Selon France-info, en Guadeloupe, la sécheresse qui sévit dans le nord de la Grande-Terre depuis le mois de février met la filière bovine sous forte pression. Le manque d’eau, l’assèchement des pâturages et la pénurie de fourrage compliquent considérablement le travail des éleveurs, contraints de dépenser davantage pour nourrir leur cheptel.
Les effets de cette sécheresse sont désormais visibles sur l’ensemble des exploitations. Les prairies sont desséchées, les mares s’assèchent progressivement et les ressources naturelles indispensables à l’alimentation des bovins deviennent de plus en plus rares.

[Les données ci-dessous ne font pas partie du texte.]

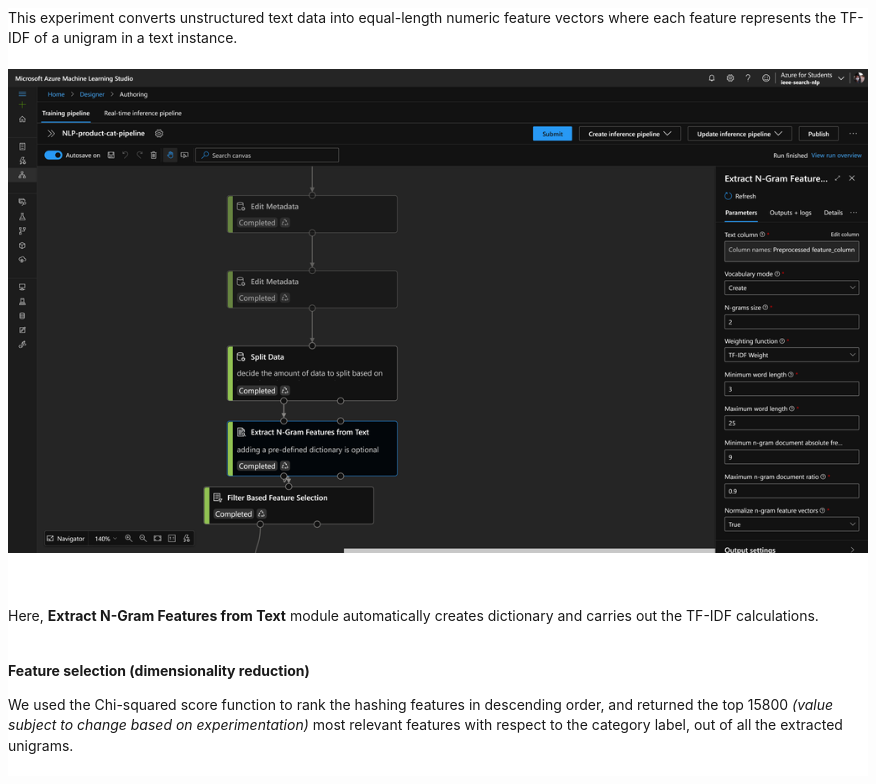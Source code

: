 This experiment converts unstructured text data into equal-length numeric feature vectors where each feature represents the TF-IDF of a unigram in a text instance.
<br><br>
 ![NGrams Extraction](./images/Extract_ngrams.png)

<br>

Here, **Extract N-Gram Features from Text** module automatically creates dictionary and carries out the TF-IDF calculations.
<br><br>

**Feature selection (dimensionality reduction)**

We used the Chi-squared score function to rank the hashing features in descending order, and returned the top 15800 *(value subject to change based on experimentation)* most relevant features with respect to the category label, out of all the extracted unigrams.
<br><br>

Le déficit pluviométrique, combiné à une faible disponibilité de l’eau agricole, oblige les éleveurs à acheter davantage d’aliments concentrés pour compenser le manque d’herbe et de foin. Une solution efficace, mais qui alourdit fortement leurs charges.
Parmi eux, Charly Singarin, président du Syndicat régional des éleveurs de Guadeloupe (SREG) et vice-président de la Coordination rurale, indique utiliser jusqu’à 90 sacs de granulés par mois pour nourrir son troupeau d’une quarantaine de bovins, une dépense qui fragilise l’équilibre financier de son exploitation.
Face à cette situation, les éleveurs lancent un appel aux autorités afin que des mesures d’urgence soient prises pour soutenir une filière bovine durement touchée par les conséquences de cette sécheresse.